- _Dataset entries_:
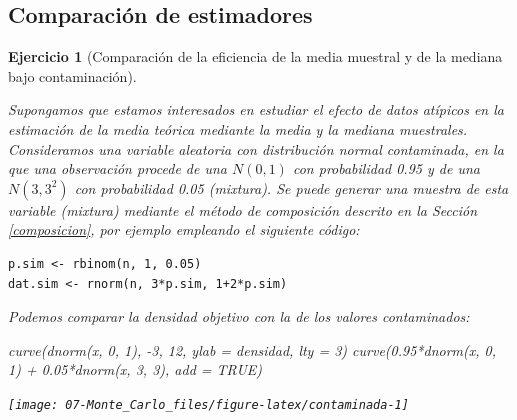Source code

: \documentclass[
]{book}
\newenvironment{Shaded}{\begin{snugshade}}{\end{snugshade}}
\newcommand{\AttributeTok}[1]{\textcolor[rgb]{0.77,0.63,0.00}{#1}}
\newcommand{\ConstantTok}[1]{\textcolor[rgb]{0.00,0.00,0.00}{#1}}
\newcommand{\DecValTok}[1]{\textcolor[rgb]{0.00,0.00,0.81}{#1}}
\newcommand{\FloatTok}[1]{\textcolor[rgb]{0.00,0.00,0.81}{#1}}
\newcommand{\FunctionTok}[1]{\textcolor[rgb]{0.00,0.00,0.00}{#1}}
\newcommand{\NormalTok}[1]{#1}
\newcommand{\SpecialCharTok}[1]{\textcolor[rgb]{0.00,0.00,0.00}{#1}}
\newcommand{\StringTok}[1]{\textcolor[rgb]{0.31,0.60,0.02}{#1}}
\theoremstyle{break}
\newtheorem{exercise}{Ejercicio}[chapter]
\theoremstyle{nonumberplain}
\begin{document}
\hypertarget{comparaciuxf3n-de-estimadores}{%
\subsection{Comparación de estimadores}\label{comparaciuxf3n-de-estimadores}}

\begin{exercise}[Comparación de la eficiencia de la media muestral y de la mediana bajo contaminación]
\protect\hypertarget{exr:media-median}{}\label{exr:media-median}

Supongamos que estamos interesados en estudiar el efecto de datos atípicos en la estimación de la media teórica mediante la media y la mediana muestrales.
Consideramos una variable aleatoria con distribución normal contaminada, en la que una observación procede de una \(N(0,1)\) con probabilidad 0.95 y de una \(N(3,3^2)\) con probabilidad 0.05 (mixtura).
Se puede generar una muestra de esta variable (mixtura) mediante el método de composición descrito en la Sección \ref{composicion}, por ejemplo empleando el siguiente código:

\begin{verbatim}
p.sim <- rbinom(n, 1, 0.05)
dat.sim <- rnorm(n, 3*p.sim, 1+2*p.sim)
\end{verbatim}

Podemos comparar la densidad objetivo con la de los valores contaminados:

\begin{Shaded}
\begin{Highlighting}[]
\FunctionTok{curve}\NormalTok{(}\FunctionTok{dnorm}\NormalTok{(x, }\DecValTok{0}\NormalTok{, }\DecValTok{1}\NormalTok{), }\SpecialCharTok{{-}}\DecValTok{3}\NormalTok{, }\DecValTok{12}\NormalTok{, }\AttributeTok{ylab =} \StringTok{\textquotesingle{}densidad\textquotesingle{}}\NormalTok{, }\AttributeTok{lty =} \DecValTok{3}\NormalTok{)}
\FunctionTok{curve}\NormalTok{(}\FloatTok{0.95}\SpecialCharTok{*}\FunctionTok{dnorm}\NormalTok{(x, }\DecValTok{0}\NormalTok{, }\DecValTok{1}\NormalTok{) }\SpecialCharTok{+} \FloatTok{0.05}\SpecialCharTok{*}\FunctionTok{dnorm}\NormalTok{(x, }\DecValTok{3}\NormalTok{, }\DecValTok{3}\NormalTok{), }\AttributeTok{add =} \ConstantTok{TRUE}\NormalTok{)}
\end{Highlighting}
\end{Shaded}

\begin{center}\texttt{[image: 07-Monte\_Carlo\_files/figure-latex/contaminada-1]} \end{center}

\end{exercise}
\end{document}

- _WHAT YOU WILL DO_:
Since the pictures don't belong in the copy, copy only the rest of the entries above exactly.

- _ANSWER BELOW_:
Source code

: \documentclass[
]{book}
\newenvironment{Shaded}{\begin{snugshade}}{\end{snugshade}}
\newcommand{\AttributeTok}[1]{\textcolor[rgb]{0.77,0.63,0.00}{#1}}
\newcommand{\ConstantTok}[1]{\textcolor[rgb]{0.00,0.00,0.00}{#1}}
\newcommand{\DecValTok}[1]{\textcolor[rgb]{0.00,0.00,0.81}{#1}}
\newcommand{\FloatTok}[1]{\textcolor[rgb]{0.00,0.00,0.81}{#1}}
\newcommand{\FunctionTok}[1]{\textcolor[rgb]{0.00,0.00,0.00}{#1}}
\newcommand{\NormalTok}[1]{#1}
\newcommand{\SpecialCharTok}[1]{\textcolor[rgb]{0.00,0.00,0.00}{#1}}
\newcommand{\StringTok}[1]{\textcolor[rgb]{0.31,0.60,0.02}{#1}}
\theoremstyle{break}
\newtheorem{exercise}{Ejercicio}[chapter]
\theoremstyle{nonumberplain}
\begin{document}
\hypertarget{comparaciuxf3n-de-estimadores}{%
\subsection{Comparación de estimadores}\label{comparaciuxf3n-de-estimadores}}

\begin{exercise}[Comparación de la eficiencia de la media muestral y de la mediana bajo contaminación]
\protect\hypertarget{exr:media-median}{}\label{exr:media-median}

Supongamos que estamos interesados en estudiar el efecto de datos atípicos en la estimación de la media teórica mediante la media y la mediana muestrales.
Consideramos una variable aleatoria con distribución normal contaminada, en la que una observación procede de una \(N(0,1)\) con probabilidad 0.95 y de una \(N(3,3^2)\) con probabilidad 0.05 (mixtura).
Se puede generar una muestra de esta variable (mixtura) mediante el método de composición descrito en la Sección \ref{composicion}, por ejemplo empleando el siguiente código:

\begin{verbatim}
p.sim <- rbinom(n, 1, 0.05)
dat.sim <- rnorm(n, 3*p.sim, 1+2*p.sim)
\end{verbatim}

Podemos comparar la densidad objetivo con la de los valores contaminados:

\begin{Shaded}
\begin{Highlighting}[]
\FunctionTok{curve}\NormalTok{(}\FunctionTok{dnorm}\NormalTok{(x, }\DecValTok{0}\NormalTok{, }\DecValTok{1}\NormalTok{), }\SpecialCharTok{{-}}\DecValTok{3}\NormalTok{, }\DecValTok{12}\NormalTok{, }\AttributeTok{ylab =} \StringTok{\textquotesingle{}densidad\textquotesingle{}}\NormalTok{, }\AttributeTok{lty =} \DecValTok{3}\NormalTok{)}
\FunctionTok{curve}\NormalTok{(}\FloatTok{0.95}\SpecialCharTok{*}\FunctionTok{dnorm}\NormalTok{(x, }\DecValTok{0}\NormalTok{, }\DecValTok{1}\NormalTok{) }\SpecialCharTok{+} \FloatTok{0.05}\SpecialCharTok{*}\FunctionTok{dnorm}\NormalTok{(x, }\DecValTok{3}\NormalTok{, }\DecValTok{3}\NormalTok{), }\AttributeTok{add =} \ConstantTok{TRUE}\NormalTok{)}
\end{Highlighting}
\end{Shaded}

\begin{center}\texttt{[image: 07-Monte\_Carlo\_files/figure-latex/contaminada-1]} \end{center}

\end{exercise}
\end{document}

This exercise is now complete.